Almost a year ago today, I posted an article from Businessweek, saying that "Shilling expects house prices to drop by at least 20%, which will cause a major recession".
There have been record foreclosures in the past few months, "driven by two factors heavy job losses in the Midwest states of Ohio, Michigan and Indiana and the collapse of previously booming housing markets in California, Florida, Nevada and Arizona.
The Midwest has been hit hard by a heavy loss of jobs in manufacturing, especially in autos and related industries".
Auto sales and retail sales are down sharply too.
The only positive aspect right now is that oil at the pump is pretty cheap. But this is an anomaly, since the cost of oil per barrel is near all times highs. Milk, and other basic food items have definitely become more expensive where I live (even the items at Carl's Jr, my favorite fast-food place).
I think we're already in a recession. It just won't be reported for another 6-8 months.
And now we consider if recession is a good thing? Frankly I don't know, but here's what an editor of a newsletter I subscribe to had to say.
When house prices come down, it sets off a whole chain reaction of
explosions – in the financial industry...the homebuilding
industry...the retail industry...and ultimately, even the
manufacturing sector! The result is recession...lower consumer
spending...lower asset prices...less speculation...more fear/less
greed.
Is that a bad thing?
"Sometimes it sounds as though you WANT stocks to crash...it sounds as
though you'd be happy if a recession were to hit," writes a concerned
Dear Reader. "Isn't that a little mean spirited?"

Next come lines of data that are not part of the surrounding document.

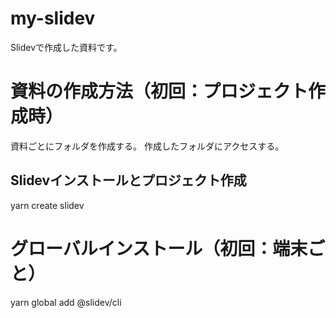 # my-slidev
Slidevで作成した資料です。

# 資料の作成方法（初回：プロジェクト作成時）
資料ごとにフォルダを作成する。
作成したフォルダにアクセスする。
## Slidevインストールとプロジェクト作成
yarn create slidev

# グローバルインストール（初回：端末ごと）
yarn global add @slidev/cli
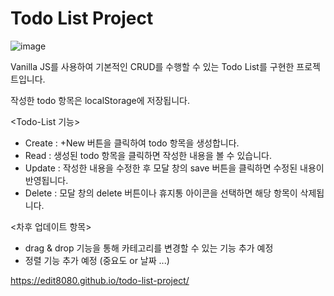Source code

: # Todo List Project

![image](https://user-images.githubusercontent.com/30149272/108621922-06dddc00-7479-11eb-8680-58eaf9ab2bc9.png)

Vanilla JS를 사용하여 기본적인 CRUD를 수행할 수 있는 Todo List를 구현한 프로젝트입니다.

작성한 todo 항목은 localStorage에 저장됩니다.

<Todo-List 기능>
- Create : +New 버튼을 클릭하여 todo 항목을 생성합니다.
- Read : 생성된 todo 항목을 클릭하면 작성한 내용을 볼 수 있습니다.
- Update : 작성한 내용을 수정한 후 모달 창의 save 버튼을 클릭하면 수정된 내용이 반영됩니다.
- Delete : 모달 창의 delete 버튼이나 휴지통 아이콘을 선택하면 해당 항목이 삭제됩니다.

<차후 업데이트 항목>
- drag & drop 기능을 통해 카테고리를 변경할 수 있는 기능 추가 예정
- 정렬 기능 추가 예정 (중요도 or 날짜 ...)

https://edit8080.github.io/todo-list-project/
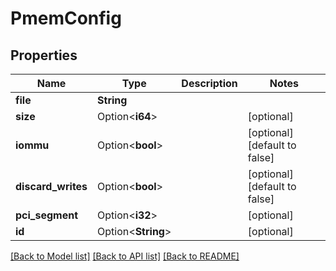 # PmemConfig

## Properties

Name | Type | Description | Notes
------------ | ------------- | ------------- | -------------
**file** | **String** |  | 
**size** | Option<**i64**> |  | [optional]
**iommu** | Option<**bool**> |  | [optional][default to false]
**discard_writes** | Option<**bool**> |  | [optional][default to false]
**pci_segment** | Option<**i32**> |  | [optional]
**id** | Option<**String**> |  | [optional]

[[Back to Model list]](../README.md#documentation-for-models) [[Back to API list]](../README.md#documentation-for-api-endpoints) [[Back to README]](../README.md)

Yes, we would like to see a real crash on Wall Street. And yes, we
would like to see a real recession. Is that mean spirited? Not at all.
Au contraire, it comes from the deepest, most public-minded, most
generous impulses of our entire idealistic nature.
This boom is a fraud, we keep saying. The sooner it ends, the better.
It is a fraud because it is not based – at least not in America – on
greater output, capital formation or wealth creation. Instead, it is a
wealth destroying boom...one that rests on consumption, speculation
and debt. Speculators and Wall Street itself get rich. But most people
merely go deeper in debt...and become poorer.
What's worse, the longer this humbug boom goes on, the more popular
attitudes and habits are shaped by it. "Prices always go up," say the
lumpen, "so buy now." "You can't go wrong in stocks and real estate,"
say the turnips. "A nice young man just offered to refinance our
house," say the homeowners. "Don't worry...Ben Bernanke is not going
to let us lose money," say the speculators. "Deficits don't matter,"
says the Vice President.
Corrections, like revolutions, confessions and forest fires, are
unpleasant. But they are often necessary. They clear away the dead
wood.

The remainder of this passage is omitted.